→ Assignment: Take the entries below and print, exactly, the stretch from the line containing "发表于 2021-6-3 15:34" through the line containing "发表于 2021-6-3 15:39", both included.

Data records:
************

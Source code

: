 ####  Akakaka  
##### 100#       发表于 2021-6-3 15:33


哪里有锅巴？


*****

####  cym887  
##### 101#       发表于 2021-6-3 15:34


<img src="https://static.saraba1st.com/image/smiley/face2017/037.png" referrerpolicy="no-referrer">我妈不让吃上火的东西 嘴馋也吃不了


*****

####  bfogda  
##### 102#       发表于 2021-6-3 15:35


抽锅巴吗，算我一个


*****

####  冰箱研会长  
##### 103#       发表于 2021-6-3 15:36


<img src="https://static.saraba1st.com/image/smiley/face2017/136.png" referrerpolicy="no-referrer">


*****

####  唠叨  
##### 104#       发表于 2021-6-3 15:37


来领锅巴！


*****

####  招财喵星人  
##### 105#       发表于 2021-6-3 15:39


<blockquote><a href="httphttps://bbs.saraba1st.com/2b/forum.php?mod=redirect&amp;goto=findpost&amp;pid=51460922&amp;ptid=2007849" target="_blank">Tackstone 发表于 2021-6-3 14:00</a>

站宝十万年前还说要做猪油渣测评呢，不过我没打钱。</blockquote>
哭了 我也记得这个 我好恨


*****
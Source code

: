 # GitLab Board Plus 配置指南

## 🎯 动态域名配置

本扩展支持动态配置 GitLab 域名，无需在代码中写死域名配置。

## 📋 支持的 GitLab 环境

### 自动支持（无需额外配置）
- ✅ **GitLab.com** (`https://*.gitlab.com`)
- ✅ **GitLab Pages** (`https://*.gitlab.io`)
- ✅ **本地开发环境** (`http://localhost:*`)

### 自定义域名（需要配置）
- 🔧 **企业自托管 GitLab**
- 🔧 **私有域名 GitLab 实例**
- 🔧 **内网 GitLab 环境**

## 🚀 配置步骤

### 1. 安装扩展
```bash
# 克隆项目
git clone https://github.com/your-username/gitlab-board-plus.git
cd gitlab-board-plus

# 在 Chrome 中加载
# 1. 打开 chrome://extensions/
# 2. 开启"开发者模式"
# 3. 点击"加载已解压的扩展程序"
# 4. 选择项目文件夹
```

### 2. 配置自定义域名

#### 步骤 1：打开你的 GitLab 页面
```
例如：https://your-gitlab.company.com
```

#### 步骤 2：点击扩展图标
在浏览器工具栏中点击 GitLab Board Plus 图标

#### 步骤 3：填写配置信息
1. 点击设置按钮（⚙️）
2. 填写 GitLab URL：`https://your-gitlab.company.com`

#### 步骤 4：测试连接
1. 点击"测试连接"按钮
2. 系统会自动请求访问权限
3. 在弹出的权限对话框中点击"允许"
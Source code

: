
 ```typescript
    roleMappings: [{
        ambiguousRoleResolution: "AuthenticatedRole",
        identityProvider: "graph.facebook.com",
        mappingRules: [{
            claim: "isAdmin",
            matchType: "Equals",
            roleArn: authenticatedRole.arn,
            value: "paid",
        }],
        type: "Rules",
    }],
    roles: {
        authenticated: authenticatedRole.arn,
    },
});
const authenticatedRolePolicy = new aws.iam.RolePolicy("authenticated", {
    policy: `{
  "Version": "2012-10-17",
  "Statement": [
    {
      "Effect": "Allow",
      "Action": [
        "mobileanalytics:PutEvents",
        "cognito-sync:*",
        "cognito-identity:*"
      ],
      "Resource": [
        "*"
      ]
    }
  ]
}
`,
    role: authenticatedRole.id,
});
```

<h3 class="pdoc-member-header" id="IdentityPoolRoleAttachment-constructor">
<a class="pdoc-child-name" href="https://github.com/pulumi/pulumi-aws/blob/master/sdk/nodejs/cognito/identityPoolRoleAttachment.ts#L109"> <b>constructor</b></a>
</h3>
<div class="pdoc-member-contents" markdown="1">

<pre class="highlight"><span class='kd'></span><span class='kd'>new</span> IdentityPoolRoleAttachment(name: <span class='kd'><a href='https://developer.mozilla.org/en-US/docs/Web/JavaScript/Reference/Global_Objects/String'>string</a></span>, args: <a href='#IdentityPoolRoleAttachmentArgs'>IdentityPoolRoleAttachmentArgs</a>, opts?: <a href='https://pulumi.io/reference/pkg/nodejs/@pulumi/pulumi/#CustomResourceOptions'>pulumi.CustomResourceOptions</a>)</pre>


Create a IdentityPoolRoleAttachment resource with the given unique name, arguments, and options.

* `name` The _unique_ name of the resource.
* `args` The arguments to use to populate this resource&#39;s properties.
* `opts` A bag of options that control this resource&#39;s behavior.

************

→ Problem solution:
##### 101#       发表于 2021-6-3 15:34


<img src="https://static.saraba1st.com/image/smiley/face2017/037.png" referrerpolicy="no-referrer">我妈不让吃上火的东西 嘴馋也吃不了


*****

####  bfogda  
##### 102#       发表于 2021-6-3 15:35


抽锅巴吗，算我一个


*****

####  冰箱研会长  
##### 103#       发表于 2021-6-3 15:36


<img src="https://static.saraba1st.com/image/smiley/face2017/136.png" referrerpolicy="no-referrer">


*****

####  唠叨  
##### 104#       发表于 2021-6-3 15:37


来领锅巴！


*****

####  招财喵星人  
##### 105#       发表于 2021-6-3 15:39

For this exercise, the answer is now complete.